*Brief*.
Below are the records. Retype, exactly, the lines from the first through the line with "this work, our", and leave out the pictures.

(Stored data entries)
=-=-=

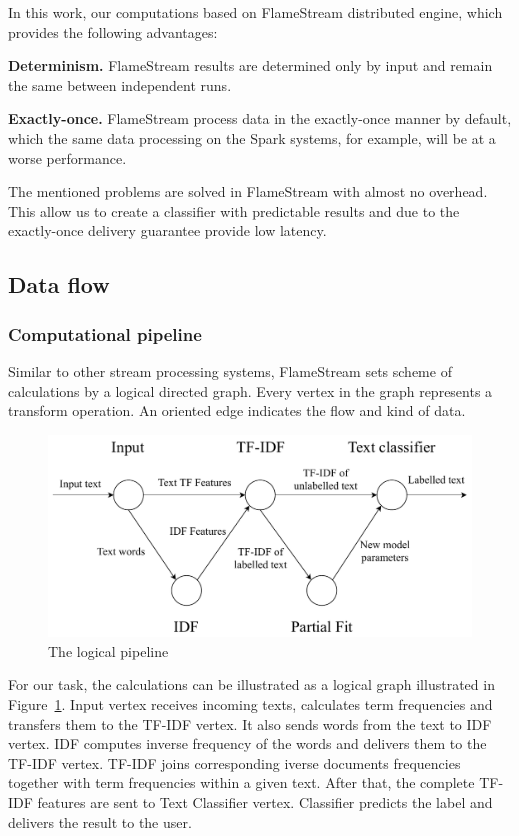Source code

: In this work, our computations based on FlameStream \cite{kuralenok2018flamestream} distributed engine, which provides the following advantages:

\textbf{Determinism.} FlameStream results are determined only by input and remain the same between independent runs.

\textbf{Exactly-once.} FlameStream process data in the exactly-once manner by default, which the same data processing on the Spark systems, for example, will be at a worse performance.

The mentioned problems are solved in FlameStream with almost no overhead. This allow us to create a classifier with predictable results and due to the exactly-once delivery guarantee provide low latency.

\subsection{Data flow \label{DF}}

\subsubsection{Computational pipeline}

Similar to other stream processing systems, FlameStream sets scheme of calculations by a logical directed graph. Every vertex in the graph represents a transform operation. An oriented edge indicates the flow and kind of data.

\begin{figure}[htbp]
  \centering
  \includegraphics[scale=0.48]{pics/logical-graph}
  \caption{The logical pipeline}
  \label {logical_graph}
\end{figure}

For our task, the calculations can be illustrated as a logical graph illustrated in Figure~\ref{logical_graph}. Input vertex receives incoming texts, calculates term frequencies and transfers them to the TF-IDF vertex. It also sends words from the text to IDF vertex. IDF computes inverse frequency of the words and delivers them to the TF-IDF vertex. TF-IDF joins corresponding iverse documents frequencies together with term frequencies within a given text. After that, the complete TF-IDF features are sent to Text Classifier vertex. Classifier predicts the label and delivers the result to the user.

=-=-=

*Response*.
Source code

: In this work, our computations based on FlameStream \cite{kuralenok2018flamestream} distributed engine, which provides the following advantages:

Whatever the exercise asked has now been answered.